Pengamat: Kepala BNPB Memang Tak Harus Dipilih dari Kalangan Militer

Jakarta, IDN Times - Analis militer dan pertahanan dari Institute for Security and Strategic Studies (ISESS), Khairul Fahmi, mengatakan tidak ada aturan yang dilanggar bila prajurit aktif TNI menduduki posisi Kepala Badan Nasional Penanggulangan Bencana (BNPB). Sebab, Presiden Joko "Jokowi" Widodo sudah merevisi Perpres mengenai organisasi BNPB.
Di dalam Perpres nomor 1 tahun 2019 tentang BNPB pasal 63 ayat (2) tertulis "kepala BNPB dapat dijabat oleh Pegawai Negeri Sipil (PNS), prajurit TNI, anggota kepolisian dan profesional."
Revisi terhadap Perpres itu dibuat bersamaan dengan pelantikan Letjen TNI Doni Monardo sebagai Kepala BNPB pada 2019 lalu.
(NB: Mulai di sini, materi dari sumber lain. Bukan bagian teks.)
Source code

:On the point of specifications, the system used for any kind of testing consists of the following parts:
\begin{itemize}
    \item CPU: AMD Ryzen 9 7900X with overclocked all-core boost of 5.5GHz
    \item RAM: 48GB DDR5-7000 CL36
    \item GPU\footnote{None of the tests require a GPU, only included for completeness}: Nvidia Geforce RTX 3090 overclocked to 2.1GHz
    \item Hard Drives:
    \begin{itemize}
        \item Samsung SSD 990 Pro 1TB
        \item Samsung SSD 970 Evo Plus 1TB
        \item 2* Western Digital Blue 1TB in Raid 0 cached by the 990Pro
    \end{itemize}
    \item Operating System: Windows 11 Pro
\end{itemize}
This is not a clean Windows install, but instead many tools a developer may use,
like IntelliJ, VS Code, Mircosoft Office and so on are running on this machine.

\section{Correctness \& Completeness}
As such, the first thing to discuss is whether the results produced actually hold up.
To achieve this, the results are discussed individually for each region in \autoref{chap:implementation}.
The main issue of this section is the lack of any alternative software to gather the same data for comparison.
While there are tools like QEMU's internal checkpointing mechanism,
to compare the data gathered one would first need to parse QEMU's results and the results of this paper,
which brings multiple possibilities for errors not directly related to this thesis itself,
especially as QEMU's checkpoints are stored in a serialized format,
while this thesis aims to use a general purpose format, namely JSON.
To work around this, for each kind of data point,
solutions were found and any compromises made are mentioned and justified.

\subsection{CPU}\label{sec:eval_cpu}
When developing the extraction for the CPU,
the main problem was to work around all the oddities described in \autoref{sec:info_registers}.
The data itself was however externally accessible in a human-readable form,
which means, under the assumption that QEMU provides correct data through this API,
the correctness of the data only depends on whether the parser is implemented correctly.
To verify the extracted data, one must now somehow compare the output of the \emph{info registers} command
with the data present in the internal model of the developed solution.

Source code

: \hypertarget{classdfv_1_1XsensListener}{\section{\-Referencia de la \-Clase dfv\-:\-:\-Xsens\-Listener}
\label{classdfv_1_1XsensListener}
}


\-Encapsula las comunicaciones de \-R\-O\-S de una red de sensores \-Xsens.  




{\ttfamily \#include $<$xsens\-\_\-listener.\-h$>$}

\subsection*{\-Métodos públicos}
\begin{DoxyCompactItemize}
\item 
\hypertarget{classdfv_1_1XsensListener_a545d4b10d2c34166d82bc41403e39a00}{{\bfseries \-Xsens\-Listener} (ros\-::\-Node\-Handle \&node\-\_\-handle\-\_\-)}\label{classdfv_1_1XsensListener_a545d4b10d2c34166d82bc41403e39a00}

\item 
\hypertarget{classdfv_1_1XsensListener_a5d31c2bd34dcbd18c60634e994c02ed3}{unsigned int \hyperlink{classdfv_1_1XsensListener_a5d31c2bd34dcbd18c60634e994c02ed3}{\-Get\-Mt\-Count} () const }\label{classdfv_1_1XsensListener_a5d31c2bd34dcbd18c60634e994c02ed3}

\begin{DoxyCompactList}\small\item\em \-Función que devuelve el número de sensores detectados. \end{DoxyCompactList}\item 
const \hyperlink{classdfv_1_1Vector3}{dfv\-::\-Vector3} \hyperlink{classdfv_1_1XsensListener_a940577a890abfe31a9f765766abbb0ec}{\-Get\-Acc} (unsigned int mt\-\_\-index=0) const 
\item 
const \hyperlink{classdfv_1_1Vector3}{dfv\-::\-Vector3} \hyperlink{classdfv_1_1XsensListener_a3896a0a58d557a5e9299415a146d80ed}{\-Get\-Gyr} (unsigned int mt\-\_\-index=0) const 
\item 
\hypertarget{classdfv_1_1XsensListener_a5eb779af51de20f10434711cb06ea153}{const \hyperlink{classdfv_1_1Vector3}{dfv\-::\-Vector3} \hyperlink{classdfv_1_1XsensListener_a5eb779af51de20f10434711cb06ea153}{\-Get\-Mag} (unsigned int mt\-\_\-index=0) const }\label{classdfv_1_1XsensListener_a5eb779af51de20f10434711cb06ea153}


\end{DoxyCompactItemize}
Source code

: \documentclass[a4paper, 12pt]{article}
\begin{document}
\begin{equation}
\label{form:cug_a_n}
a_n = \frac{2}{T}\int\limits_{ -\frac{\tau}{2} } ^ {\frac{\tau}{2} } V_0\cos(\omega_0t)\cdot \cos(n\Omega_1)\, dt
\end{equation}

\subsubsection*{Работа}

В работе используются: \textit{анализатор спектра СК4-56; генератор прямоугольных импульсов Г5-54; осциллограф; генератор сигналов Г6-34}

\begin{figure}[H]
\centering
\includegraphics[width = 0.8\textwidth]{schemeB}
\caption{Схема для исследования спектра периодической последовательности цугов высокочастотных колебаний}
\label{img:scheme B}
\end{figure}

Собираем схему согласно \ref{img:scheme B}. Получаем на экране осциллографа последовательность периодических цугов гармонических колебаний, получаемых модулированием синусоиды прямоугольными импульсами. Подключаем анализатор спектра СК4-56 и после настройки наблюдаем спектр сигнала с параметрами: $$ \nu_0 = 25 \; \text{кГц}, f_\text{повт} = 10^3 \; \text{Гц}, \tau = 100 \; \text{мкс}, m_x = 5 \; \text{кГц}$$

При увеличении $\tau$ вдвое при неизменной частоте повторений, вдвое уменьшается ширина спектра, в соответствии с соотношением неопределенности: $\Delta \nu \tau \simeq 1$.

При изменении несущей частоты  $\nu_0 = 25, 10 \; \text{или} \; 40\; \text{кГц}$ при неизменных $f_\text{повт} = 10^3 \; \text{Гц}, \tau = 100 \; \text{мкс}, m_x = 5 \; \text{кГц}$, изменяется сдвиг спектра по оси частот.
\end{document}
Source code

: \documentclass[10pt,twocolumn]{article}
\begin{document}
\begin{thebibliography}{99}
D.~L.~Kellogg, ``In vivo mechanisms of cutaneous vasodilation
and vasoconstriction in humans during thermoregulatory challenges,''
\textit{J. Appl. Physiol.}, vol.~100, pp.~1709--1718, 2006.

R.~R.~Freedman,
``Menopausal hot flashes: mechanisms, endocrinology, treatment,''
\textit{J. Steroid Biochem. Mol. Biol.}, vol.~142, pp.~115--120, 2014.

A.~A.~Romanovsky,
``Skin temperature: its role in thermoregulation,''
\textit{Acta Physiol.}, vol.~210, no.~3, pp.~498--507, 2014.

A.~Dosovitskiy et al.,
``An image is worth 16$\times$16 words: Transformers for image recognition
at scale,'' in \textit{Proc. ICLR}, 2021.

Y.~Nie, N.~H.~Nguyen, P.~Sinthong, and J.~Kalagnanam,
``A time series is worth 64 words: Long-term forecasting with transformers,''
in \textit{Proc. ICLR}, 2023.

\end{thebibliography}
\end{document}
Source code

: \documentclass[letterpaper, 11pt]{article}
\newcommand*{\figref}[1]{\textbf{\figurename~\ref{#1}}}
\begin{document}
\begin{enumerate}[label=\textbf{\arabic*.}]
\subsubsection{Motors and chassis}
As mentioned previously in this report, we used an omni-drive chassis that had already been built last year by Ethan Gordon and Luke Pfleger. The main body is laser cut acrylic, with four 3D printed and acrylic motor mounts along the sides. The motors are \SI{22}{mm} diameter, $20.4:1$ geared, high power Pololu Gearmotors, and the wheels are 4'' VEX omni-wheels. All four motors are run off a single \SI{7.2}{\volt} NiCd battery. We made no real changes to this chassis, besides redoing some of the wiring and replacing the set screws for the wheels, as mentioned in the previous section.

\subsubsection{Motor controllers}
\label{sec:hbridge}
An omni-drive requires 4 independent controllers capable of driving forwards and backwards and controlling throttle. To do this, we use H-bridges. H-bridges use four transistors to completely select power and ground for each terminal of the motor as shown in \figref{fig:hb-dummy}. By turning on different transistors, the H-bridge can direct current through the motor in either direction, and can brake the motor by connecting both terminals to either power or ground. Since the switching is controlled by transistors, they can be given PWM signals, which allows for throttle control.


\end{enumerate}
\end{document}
Mantan Gubernur DKI Jakarta itu bahkan menyebut Kepala BNPB bertanggung jawab kepada presiden dan posisinya setingkat menteri.
Ketika itu, Jokowi bahkan menyebut tidak memandang apakah Doni perwira militer aktif atau tidak saat memilihnya sebagai Kepala BNPB pada 2019. Ia hanya mempertimbangkan bahwa Doni memiliki manajemen yang kuat dalam merespons bencana.
"Saya tidak melihat aktif atau tidak aktif (status di TNI), tetapi yang ingin saya lihat adalah manajemen yang kuat dan cepat di lapangan," kata Jokowi pada 2019 lalu.
Meski begitu, Jokowi juga memiliki kewenangan untuk bisa menunjuk Kepala BNPB dari kalangan sipil. Selama ini, ia lebih memilih Kepala BNPB dari latar belakang militer karena dianggap bisa lebih mudah berkoordinasi dengan instansi lainnya.
"Selama ini kan yang dijadikan alasan bila kepalanya dari militer maka lebih mudah terkait pengerahan personel TNI. Tetapi, kan ini tidak bisa terus menerus dijadikan alasan. Kenapa tidak cara koordinasinya yang diperbaiki? Kenapa kita seolah-olah bergantung pada sosok pemimpin bukan malah sistemnya yang dibenahi?" tanya Fahmi.
Dari peristiwa ini terbukti Presiden Jokowi lebih menyukai solusi instan ketimbang memberikan warga sipil peluang untuk duduk sebagai Kepala BNPB. Ia pun tak menampik bahwa cara ini dipilih sebagai bagian dari bagi-bagi jatah jabatan bagi prajurit militer.
"Ini kan menandakan selama ini bukan karena ada masalah sistem, tapi ego sektoral sehingga tak mau dikerahkan bila dipimpin warga sipil," kata dia lagi.
Lalu, apa dampaknya terkait penanganan bencana bila dipimpin oleh prajurit militer?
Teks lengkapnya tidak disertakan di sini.